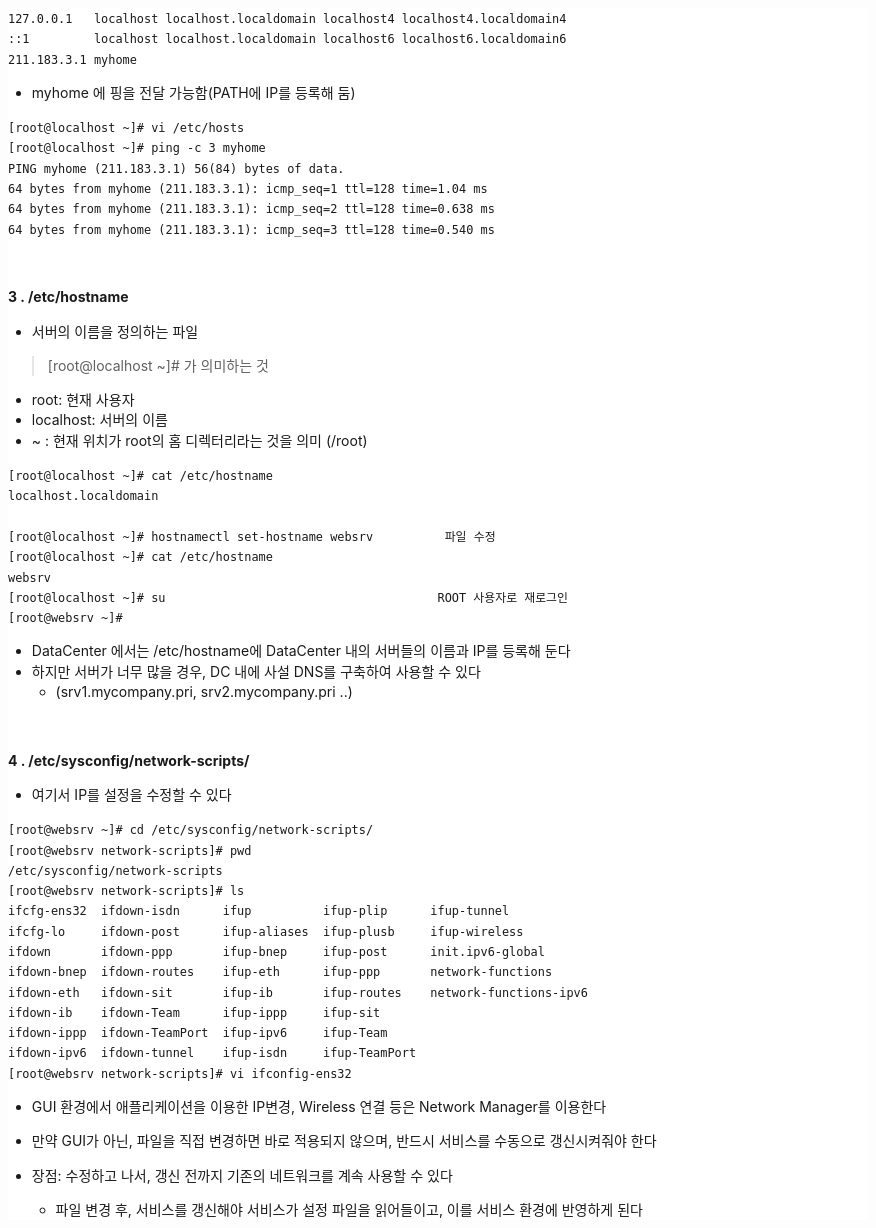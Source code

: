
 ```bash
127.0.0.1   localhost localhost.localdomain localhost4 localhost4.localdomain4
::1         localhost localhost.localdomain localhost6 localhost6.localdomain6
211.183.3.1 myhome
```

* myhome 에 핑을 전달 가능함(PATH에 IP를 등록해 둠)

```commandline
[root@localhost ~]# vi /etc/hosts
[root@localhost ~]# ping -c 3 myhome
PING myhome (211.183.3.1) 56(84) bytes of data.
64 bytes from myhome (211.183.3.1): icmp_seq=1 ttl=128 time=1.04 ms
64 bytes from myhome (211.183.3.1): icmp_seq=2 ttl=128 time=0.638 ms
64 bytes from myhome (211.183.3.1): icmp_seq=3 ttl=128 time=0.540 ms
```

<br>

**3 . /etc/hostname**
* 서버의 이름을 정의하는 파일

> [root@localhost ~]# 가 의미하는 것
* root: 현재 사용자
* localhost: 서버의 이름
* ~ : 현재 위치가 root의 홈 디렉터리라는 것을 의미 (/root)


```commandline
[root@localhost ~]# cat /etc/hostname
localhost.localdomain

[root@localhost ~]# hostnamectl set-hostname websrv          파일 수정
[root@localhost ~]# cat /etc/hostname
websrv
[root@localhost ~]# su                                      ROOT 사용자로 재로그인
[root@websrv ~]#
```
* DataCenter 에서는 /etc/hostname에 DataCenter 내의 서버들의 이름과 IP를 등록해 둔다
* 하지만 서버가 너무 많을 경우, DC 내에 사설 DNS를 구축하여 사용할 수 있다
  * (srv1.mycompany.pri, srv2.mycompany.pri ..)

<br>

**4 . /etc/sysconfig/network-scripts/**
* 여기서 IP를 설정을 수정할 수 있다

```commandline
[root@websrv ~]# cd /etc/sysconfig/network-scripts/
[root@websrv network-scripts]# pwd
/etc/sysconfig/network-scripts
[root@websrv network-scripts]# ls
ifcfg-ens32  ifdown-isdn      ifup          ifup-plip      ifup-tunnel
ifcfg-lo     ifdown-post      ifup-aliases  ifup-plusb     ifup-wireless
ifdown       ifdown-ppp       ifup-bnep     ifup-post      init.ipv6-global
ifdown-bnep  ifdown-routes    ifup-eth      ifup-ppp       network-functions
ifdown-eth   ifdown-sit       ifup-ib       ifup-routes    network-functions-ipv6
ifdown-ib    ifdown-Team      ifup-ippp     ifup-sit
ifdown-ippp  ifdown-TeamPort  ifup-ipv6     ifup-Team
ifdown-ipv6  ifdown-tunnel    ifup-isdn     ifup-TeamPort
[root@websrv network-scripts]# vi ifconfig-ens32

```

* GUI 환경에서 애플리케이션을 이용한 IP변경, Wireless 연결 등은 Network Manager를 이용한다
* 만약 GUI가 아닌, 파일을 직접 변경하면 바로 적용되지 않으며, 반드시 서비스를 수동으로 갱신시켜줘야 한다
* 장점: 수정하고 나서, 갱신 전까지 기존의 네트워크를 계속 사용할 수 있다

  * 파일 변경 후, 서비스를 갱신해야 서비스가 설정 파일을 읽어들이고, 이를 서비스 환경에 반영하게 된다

---

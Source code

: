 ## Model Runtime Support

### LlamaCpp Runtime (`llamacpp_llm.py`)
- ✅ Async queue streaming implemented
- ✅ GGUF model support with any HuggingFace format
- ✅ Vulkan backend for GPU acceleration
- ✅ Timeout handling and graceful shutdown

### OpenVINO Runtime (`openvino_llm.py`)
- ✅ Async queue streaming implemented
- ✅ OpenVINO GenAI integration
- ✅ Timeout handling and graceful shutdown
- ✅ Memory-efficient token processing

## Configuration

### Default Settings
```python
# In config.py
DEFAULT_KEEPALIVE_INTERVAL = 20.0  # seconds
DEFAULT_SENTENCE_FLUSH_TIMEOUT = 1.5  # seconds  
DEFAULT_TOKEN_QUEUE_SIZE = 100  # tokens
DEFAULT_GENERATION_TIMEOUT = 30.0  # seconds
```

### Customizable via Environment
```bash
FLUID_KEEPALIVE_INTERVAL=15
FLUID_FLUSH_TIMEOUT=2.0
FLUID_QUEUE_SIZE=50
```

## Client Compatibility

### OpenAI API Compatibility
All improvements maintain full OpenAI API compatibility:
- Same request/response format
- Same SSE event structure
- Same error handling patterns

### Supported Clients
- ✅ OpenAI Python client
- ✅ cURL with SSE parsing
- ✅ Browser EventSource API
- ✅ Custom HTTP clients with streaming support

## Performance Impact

...

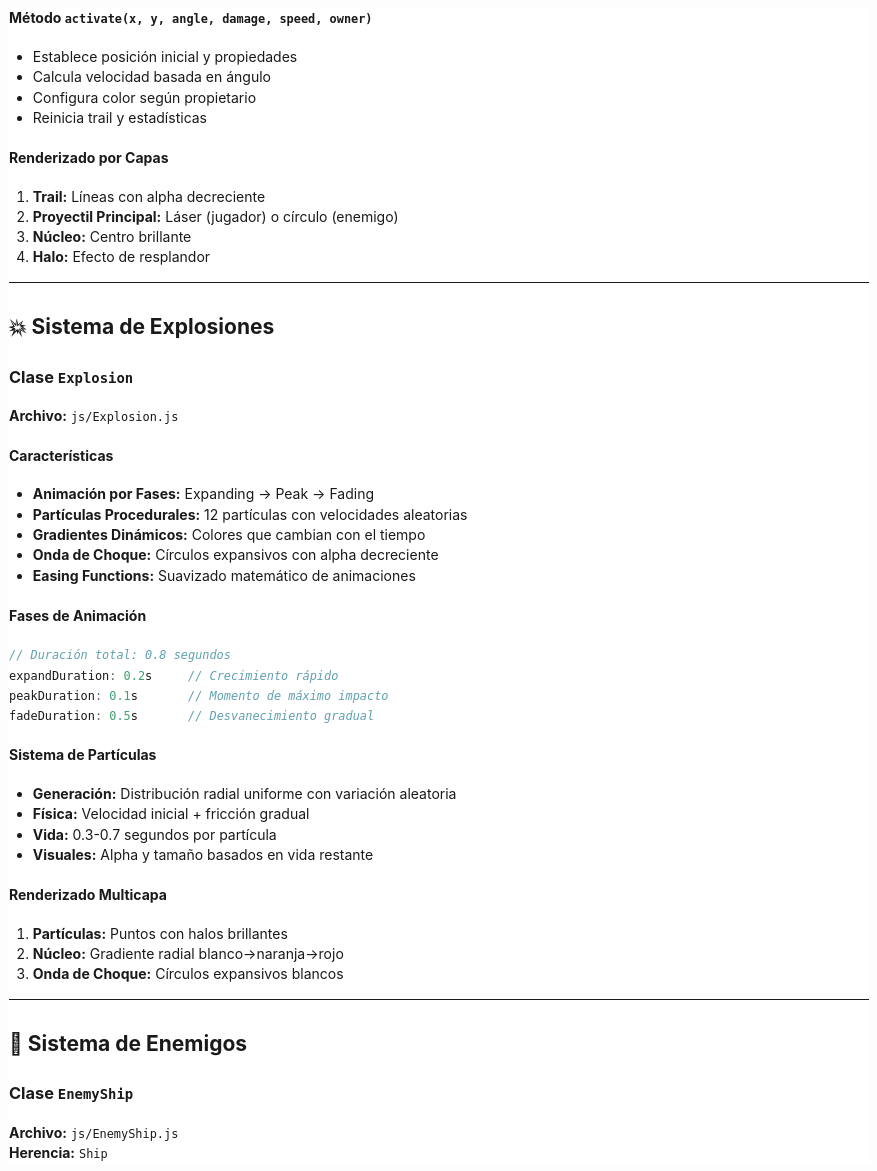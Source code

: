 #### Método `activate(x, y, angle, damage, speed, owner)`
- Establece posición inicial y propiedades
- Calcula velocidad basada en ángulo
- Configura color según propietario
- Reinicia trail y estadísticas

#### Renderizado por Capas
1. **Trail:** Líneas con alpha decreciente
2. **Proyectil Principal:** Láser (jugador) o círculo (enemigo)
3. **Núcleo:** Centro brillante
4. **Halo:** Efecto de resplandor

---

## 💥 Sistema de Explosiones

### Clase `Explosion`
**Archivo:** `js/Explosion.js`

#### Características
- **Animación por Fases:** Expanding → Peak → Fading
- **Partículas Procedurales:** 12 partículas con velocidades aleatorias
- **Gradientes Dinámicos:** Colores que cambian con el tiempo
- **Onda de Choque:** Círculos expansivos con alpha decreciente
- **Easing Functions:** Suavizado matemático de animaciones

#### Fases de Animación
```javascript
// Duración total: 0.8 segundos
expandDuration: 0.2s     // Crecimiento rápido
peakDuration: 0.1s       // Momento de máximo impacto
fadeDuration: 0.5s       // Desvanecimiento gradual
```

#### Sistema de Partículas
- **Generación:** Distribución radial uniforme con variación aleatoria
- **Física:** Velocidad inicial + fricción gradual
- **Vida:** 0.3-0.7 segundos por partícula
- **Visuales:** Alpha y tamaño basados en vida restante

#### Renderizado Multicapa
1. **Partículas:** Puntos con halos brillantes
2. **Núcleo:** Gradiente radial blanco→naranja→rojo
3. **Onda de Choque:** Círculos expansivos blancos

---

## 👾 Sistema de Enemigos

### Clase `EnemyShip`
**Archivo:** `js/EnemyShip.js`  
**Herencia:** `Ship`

**Task to carry out**
Give back, exactly as written, the stretch from the line with "- Reinicia trail y estadísticas" through the line with "- **Gradientes Dinámicos:**", and no other lines from the records above.

**Solution to this task**
- Reinicia trail y estadísticas

#### Renderizado por Capas
1. **Trail:** Líneas con alpha decreciente
2. **Proyectil Principal:** Láser (jugador) o círculo (enemigo)
3. **Núcleo:** Centro brillante
4. **Halo:** Efecto de resplandor

---

## 💥 Sistema de Explosiones

### Clase `Explosion`
**Archivo:** `js/Explosion.js`

#### Características
- **Animación por Fases:** Expanding → Peak → Fading
- **Partículas Procedurales:** 12 partículas con velocidades aleatorias
- **Gradientes Dinámicos:** Colores que cambian con el tiempo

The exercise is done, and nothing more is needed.